**WHAT THE TASK ASKS:**
Say how many lines in the material below hold the word "abserr", and say nothing else.

-- STORED DATA follows --

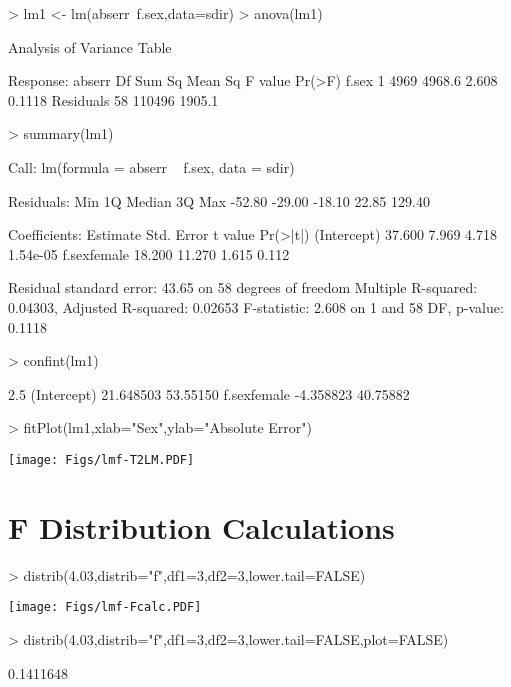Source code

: \documentclass[a4paper]{article}
\begin{document}
\begin{Schunk}
\begin{Sinput}
> lm1 <- lm(abserr~f.sex,data=sdir)
> anova(lm1)
\end{Sinput}
\begin{Soutput}
Analysis of Variance Table

Response: abserr
          Df Sum Sq Mean Sq F value Pr(>F)
f.sex      1   4969  4968.6   2.608 0.1118
Residuals 58 110496  1905.1               
\end{Soutput}
\begin{Sinput}
> summary(lm1)
\end{Sinput}
\begin{Soutput}
Call:
lm(formula = abserr ~ f.sex, data = sdir)

Residuals:
   Min     1Q Median     3Q    Max 
-52.80 -29.00 -18.10  22.85 129.40 

Coefficients:
            Estimate Std. Error t value Pr(>|t|)
(Intercept)   37.600      7.969   4.718 1.54e-05
f.sexfemale   18.200     11.270   1.615    0.112

Residual standard error: 43.65 on 58 degrees of freedom
Multiple R-squared: 0.04303,	Adjusted R-squared: 0.02653 
F-statistic: 2.608 on 1 and 58 DF,  p-value: 0.1118 
\end{Soutput}
\begin{Sinput}
> confint(lm1)
\end{Sinput}
\begin{Soutput}
                2.5 %   97.5 %
(Intercept) 21.648503 53.55150
f.sexfemale -4.358823 40.75882
\end{Soutput}
\begin{Sinput}
> fitPlot(lm1,xlab="Sex",ylab="Absolute Error")
\end{Sinput}
\end{Schunk}
\vspace{-12pt}
\texttt{[image: Figs/lmf-T2LM.PDF]}


\section{F Distribution Calculations}
\begin{Schunk}
\begin{Sinput}
> distrib(4.03,distrib="f",df1=3,df2=3,lower.tail=FALSE)
\end{Sinput}
\end{Schunk}
\texttt{[image: Figs/lmf-Fcalc.PDF]}

\begin{Schunk}
\begin{Sinput}
> distrib(4.03,distrib="f",df1=3,df2=3,lower.tail=FALSE,plot=FALSE)
\end{Sinput}
\begin{Soutput}
[1] 0.1411648
\end{Soutput}
\end{Schunk}
\end{document}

-- STORED DATA concluded --

**REPLY:**
3